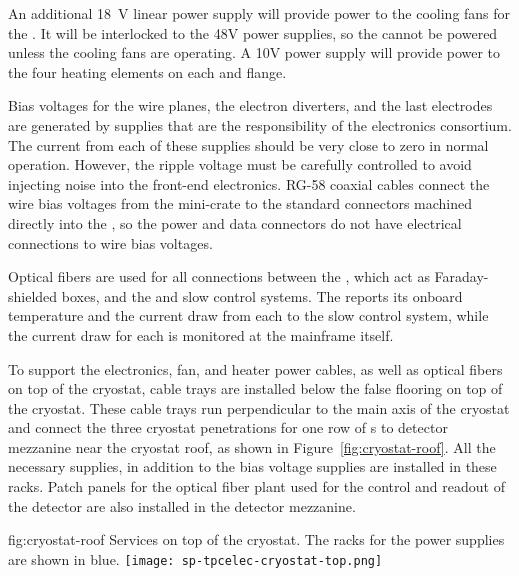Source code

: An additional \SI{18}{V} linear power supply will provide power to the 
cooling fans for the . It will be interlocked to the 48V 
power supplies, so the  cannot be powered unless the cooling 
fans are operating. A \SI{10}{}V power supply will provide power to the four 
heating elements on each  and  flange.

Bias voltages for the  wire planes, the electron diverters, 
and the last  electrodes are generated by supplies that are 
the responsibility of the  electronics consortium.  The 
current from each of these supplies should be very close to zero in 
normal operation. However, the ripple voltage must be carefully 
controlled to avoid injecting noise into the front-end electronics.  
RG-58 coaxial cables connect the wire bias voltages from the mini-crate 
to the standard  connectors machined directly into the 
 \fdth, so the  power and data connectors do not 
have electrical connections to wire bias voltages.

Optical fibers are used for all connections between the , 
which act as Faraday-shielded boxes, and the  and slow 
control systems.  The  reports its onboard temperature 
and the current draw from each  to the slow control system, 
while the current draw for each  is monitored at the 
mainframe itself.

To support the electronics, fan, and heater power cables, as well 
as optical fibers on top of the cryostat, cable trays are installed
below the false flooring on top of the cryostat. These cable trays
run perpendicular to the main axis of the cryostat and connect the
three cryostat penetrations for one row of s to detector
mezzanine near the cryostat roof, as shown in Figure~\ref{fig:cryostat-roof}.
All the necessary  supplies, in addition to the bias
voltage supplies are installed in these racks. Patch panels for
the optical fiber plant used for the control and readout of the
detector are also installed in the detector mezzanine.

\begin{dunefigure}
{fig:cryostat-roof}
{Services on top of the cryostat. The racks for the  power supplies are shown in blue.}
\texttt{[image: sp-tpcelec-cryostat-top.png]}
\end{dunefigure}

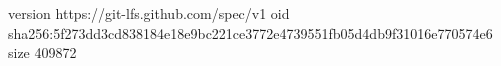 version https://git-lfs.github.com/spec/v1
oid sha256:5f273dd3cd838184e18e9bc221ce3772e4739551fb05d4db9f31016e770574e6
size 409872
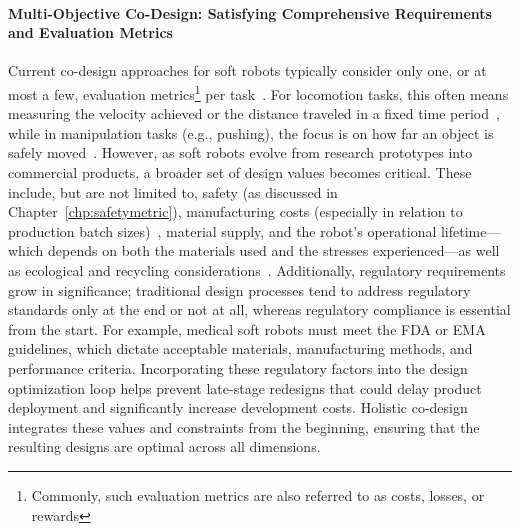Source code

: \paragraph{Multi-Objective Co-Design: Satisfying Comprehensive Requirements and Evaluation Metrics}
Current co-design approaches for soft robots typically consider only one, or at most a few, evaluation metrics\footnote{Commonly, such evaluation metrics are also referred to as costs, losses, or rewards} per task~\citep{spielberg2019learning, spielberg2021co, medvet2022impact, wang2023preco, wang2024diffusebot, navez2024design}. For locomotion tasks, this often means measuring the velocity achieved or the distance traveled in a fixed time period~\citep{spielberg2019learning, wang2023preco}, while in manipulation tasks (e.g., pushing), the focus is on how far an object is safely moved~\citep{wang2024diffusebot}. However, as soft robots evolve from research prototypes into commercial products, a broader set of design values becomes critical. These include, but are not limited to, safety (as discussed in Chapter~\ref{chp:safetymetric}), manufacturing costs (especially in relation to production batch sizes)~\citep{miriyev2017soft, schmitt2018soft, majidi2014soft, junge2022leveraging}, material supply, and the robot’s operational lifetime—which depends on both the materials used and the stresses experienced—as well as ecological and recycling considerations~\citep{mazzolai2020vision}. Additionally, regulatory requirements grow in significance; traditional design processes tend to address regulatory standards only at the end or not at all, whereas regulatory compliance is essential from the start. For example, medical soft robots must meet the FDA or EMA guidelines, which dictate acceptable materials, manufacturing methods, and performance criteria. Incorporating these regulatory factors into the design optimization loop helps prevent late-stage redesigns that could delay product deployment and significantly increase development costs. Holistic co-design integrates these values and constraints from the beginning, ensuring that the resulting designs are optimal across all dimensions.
________________
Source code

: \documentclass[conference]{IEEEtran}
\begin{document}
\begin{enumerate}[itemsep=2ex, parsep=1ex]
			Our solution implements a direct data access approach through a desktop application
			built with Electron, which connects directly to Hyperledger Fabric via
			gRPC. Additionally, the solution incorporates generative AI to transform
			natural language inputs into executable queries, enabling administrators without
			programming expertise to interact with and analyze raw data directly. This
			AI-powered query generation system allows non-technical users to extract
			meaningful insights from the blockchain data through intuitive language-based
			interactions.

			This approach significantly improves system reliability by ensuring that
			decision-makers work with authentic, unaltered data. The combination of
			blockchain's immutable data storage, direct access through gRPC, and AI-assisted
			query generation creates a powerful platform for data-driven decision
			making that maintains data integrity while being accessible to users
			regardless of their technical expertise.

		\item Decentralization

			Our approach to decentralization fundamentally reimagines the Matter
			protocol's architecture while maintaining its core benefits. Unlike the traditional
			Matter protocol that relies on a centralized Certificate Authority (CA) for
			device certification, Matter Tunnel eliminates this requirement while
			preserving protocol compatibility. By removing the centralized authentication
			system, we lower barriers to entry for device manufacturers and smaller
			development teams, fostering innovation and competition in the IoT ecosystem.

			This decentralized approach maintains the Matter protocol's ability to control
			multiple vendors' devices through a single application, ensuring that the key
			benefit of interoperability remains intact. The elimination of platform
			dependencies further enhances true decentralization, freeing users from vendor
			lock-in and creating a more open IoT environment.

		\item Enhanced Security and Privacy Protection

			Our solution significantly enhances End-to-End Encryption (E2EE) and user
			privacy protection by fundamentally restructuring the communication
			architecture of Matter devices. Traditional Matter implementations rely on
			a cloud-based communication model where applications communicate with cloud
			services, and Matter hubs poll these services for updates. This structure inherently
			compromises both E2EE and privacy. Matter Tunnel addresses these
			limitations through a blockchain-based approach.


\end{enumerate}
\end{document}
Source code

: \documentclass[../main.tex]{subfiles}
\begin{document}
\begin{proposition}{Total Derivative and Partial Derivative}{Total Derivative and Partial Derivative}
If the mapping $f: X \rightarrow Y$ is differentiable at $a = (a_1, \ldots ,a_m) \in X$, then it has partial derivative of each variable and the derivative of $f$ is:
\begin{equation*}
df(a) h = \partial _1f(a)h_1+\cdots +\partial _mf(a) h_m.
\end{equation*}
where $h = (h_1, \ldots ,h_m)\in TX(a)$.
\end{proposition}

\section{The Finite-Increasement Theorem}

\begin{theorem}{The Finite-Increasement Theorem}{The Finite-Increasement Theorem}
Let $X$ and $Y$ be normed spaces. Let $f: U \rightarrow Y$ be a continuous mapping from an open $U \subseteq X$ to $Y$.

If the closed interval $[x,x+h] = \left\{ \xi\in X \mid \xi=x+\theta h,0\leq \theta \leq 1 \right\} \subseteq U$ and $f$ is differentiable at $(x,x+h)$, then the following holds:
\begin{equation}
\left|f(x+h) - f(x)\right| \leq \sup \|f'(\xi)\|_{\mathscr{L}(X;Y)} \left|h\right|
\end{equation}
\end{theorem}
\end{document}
________________
- Prompt: Above are the records; restate exactly the lines from the one containing "controlled to avoid" through the one containing "Co-Design: Satisfying Comprehensive", keeping pictures out.

- Response area:
controlled to avoid injecting noise into the front-end electronics.  
RG-58 coaxial cables connect the wire bias voltages from the mini-crate 
to the standard  connectors machined directly into the 
 \fdth, so the  power and data connectors do not 
have electrical connections to wire bias voltages.

Optical fibers are used for all connections between the , 
which act as Faraday-shielded boxes, and the  and slow 
control systems.  The  reports its onboard temperature 
and the current draw from each  to the slow control system, 
while the current draw for each  is monitored at the 
mainframe itself.

To support the electronics, fan, and heater power cables, as well 
as optical fibers on top of the cryostat, cable trays are installed
below the false flooring on top of the cryostat. These cable trays
run perpendicular to the main axis of the cryostat and connect the
three cryostat penetrations for one row of s to detector
mezzanine near the cryostat roof, as shown in Figure~\ref{fig:cryostat-roof}.
All the necessary  supplies, in addition to the bias
voltage supplies are installed in these racks. Patch panels for
the optical fiber plant used for the control and readout of the
detector are also installed in the detector mezzanine.

\begin{dunefigure}
{fig:cryostat-roof}
{Services on top of the cryostat. The racks for the  power supplies are shown in blue.}
\texttt{[image: sp-tpcelec-cryostat-top.png]}
\end{dunefigure}

 version https://git-lfs.github.com/spec/v1
oid sha256:5f273dd3cd838184e18e9bc221ce3772e4739551fb05d4db9f31016e770574e6
size 409872
Source code

: \paragraph{Multi-Objective Co-Design: Satisfying Comprehensive Requirements and Evaluation Metrics}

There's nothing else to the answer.